◆ INPUT RECORDS:
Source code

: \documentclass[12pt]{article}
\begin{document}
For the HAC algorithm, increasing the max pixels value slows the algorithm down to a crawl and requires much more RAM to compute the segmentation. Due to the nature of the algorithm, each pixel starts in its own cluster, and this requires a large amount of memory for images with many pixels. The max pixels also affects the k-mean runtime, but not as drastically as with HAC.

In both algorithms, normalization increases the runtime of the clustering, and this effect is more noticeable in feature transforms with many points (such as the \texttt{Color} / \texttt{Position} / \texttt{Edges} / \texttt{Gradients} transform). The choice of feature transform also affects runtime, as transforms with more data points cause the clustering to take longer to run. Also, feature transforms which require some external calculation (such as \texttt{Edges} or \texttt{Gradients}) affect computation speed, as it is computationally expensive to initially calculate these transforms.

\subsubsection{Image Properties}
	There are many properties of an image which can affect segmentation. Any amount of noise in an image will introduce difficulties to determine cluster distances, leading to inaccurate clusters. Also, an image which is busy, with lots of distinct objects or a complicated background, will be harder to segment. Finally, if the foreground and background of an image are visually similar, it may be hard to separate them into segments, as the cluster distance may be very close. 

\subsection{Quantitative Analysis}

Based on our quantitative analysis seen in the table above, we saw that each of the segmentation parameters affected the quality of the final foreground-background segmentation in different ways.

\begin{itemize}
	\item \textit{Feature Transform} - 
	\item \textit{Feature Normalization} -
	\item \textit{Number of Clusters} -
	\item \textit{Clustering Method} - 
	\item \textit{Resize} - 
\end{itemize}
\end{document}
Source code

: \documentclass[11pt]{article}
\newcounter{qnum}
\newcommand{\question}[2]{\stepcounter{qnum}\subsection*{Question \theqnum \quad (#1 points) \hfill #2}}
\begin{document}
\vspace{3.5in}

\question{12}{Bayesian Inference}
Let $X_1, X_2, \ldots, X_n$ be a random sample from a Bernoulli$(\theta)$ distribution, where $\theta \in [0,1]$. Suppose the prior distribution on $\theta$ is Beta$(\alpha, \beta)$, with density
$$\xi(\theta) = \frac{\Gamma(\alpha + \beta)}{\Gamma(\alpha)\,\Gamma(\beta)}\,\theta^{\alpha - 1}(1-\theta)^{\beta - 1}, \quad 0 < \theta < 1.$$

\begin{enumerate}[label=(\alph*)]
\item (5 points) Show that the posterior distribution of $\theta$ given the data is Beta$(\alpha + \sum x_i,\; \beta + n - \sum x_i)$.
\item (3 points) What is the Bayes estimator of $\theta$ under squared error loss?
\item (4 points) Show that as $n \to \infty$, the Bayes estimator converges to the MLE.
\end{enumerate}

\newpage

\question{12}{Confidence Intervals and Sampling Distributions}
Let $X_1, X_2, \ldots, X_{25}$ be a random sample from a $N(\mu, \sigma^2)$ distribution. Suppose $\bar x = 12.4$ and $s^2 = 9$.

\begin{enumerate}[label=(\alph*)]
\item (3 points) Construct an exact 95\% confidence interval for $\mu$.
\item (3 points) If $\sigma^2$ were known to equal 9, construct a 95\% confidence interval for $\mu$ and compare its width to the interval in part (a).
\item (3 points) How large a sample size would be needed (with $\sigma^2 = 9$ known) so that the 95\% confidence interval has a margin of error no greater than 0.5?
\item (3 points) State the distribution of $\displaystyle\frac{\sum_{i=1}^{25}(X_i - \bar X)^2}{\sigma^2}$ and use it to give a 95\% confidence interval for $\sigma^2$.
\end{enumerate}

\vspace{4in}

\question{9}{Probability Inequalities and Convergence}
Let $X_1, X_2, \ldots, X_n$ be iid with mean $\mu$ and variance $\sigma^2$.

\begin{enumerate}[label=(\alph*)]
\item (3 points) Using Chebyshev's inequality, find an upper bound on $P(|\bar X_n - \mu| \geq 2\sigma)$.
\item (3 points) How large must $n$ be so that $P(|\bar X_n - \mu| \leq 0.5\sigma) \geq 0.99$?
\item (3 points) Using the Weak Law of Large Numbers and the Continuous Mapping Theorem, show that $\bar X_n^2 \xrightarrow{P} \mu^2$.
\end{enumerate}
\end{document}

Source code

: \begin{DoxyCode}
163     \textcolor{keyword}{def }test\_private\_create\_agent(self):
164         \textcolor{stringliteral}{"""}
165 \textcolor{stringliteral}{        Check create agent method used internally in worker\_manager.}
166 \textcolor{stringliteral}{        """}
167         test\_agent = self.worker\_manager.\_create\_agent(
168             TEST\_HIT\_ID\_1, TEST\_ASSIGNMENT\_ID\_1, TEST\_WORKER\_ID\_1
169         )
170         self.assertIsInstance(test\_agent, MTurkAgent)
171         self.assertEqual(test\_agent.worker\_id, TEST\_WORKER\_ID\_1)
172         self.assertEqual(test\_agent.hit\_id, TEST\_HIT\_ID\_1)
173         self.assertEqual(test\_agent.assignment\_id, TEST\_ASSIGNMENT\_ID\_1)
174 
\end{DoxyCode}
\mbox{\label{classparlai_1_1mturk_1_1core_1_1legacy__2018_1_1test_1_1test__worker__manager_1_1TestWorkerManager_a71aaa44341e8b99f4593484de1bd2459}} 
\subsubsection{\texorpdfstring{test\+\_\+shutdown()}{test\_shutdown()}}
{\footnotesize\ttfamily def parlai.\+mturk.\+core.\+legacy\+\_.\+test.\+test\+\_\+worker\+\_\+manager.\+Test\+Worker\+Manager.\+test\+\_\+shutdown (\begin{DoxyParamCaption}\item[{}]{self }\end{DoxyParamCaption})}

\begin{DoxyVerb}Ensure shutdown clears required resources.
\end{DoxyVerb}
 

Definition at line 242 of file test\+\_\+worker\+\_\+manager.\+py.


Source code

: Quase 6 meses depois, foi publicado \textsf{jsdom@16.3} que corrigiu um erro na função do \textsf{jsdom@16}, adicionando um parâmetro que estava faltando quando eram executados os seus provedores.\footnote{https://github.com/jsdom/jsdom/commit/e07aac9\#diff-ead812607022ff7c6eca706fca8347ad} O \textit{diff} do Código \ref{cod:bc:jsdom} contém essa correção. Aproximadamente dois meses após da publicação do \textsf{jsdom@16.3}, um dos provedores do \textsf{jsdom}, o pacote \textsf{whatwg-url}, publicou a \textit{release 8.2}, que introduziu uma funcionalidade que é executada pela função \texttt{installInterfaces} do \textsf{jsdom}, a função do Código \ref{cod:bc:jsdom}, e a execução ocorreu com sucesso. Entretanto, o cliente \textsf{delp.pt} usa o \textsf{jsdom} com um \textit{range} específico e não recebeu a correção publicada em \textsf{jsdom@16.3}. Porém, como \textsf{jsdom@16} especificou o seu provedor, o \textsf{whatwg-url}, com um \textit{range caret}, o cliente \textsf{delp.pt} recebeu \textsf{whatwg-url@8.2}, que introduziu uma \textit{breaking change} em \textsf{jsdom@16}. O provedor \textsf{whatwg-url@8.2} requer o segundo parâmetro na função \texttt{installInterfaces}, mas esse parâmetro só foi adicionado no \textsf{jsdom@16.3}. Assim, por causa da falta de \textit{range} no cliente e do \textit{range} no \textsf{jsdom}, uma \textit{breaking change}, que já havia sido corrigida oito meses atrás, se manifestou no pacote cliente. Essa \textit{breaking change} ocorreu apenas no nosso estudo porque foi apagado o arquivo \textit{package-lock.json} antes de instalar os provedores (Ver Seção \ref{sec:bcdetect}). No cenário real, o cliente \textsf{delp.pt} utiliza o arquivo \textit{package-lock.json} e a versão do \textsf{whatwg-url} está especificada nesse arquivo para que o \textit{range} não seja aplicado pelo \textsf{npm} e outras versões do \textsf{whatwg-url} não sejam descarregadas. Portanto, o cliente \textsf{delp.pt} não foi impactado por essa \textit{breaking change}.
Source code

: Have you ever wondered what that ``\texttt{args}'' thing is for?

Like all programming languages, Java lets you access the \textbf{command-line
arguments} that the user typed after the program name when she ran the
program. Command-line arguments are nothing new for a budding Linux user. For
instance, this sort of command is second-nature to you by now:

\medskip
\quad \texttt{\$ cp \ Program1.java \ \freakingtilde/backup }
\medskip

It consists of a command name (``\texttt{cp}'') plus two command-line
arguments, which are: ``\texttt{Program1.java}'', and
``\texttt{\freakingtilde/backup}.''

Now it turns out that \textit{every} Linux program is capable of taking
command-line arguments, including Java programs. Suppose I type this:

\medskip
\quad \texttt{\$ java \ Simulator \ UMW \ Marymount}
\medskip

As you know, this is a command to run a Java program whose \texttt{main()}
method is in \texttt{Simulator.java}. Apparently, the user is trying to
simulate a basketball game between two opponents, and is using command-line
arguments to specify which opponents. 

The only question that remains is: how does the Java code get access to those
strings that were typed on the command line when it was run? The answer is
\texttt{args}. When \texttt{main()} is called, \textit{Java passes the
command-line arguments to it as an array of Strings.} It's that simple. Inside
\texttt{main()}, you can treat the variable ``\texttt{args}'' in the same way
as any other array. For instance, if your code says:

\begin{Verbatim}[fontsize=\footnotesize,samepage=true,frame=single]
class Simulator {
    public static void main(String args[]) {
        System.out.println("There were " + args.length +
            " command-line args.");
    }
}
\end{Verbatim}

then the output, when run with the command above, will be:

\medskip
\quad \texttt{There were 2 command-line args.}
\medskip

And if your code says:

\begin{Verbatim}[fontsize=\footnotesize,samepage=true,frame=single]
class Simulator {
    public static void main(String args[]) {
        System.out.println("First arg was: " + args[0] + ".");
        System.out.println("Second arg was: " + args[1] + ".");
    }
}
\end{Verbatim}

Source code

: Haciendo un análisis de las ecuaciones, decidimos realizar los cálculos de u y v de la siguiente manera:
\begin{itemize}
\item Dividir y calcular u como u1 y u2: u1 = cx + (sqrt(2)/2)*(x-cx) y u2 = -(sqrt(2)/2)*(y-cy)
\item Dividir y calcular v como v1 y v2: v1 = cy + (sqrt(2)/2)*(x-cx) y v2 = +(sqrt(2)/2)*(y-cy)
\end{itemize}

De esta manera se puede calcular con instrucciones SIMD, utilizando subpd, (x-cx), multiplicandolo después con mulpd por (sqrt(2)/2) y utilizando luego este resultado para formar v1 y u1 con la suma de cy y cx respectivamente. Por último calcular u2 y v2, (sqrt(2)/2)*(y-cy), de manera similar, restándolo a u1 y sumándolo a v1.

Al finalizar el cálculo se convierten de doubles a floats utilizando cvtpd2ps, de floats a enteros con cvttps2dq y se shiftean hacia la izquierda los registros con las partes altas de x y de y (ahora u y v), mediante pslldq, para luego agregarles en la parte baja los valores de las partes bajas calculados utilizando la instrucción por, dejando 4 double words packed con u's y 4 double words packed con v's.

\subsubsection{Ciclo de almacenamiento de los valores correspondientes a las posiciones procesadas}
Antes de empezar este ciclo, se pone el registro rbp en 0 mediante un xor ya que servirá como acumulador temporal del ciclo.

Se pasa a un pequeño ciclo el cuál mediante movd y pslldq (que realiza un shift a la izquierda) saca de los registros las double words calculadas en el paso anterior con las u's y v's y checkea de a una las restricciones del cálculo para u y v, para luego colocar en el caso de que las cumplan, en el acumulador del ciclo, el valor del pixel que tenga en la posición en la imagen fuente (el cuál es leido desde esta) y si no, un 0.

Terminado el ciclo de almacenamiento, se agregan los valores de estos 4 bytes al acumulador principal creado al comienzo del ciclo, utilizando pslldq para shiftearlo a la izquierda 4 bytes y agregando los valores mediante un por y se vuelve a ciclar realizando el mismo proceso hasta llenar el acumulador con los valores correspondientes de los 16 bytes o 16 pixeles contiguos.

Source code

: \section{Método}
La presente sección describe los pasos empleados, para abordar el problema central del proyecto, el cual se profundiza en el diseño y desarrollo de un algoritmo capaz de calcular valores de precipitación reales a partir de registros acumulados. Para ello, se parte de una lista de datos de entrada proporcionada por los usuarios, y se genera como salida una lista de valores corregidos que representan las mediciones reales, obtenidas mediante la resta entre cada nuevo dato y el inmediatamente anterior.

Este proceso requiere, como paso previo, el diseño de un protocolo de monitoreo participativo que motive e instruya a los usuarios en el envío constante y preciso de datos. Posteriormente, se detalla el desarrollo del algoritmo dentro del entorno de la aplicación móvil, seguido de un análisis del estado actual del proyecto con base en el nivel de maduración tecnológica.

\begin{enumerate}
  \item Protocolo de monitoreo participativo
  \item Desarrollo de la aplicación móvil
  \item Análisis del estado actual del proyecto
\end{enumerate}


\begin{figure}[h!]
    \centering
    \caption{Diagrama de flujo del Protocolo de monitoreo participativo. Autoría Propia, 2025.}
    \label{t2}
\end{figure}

◆ EXERCISE INSTRUCTIONS: Where the data above reaches the line holding "The only question", begin printing, and stop after the line holding "the same way". Each line must be reproduced exactly, with nothing else added.

◆ EXERCISE OUTPUT:
The only question that remains is: how does the Java code get access to those
strings that were typed on the command line when it was run? The answer is
\texttt{args}. When \texttt{main()} is called, \textit{Java passes the
command-line arguments to it as an array of Strings.} It's that simple. Inside
\texttt{main()}, you can treat the variable ``\texttt{args}'' in the same way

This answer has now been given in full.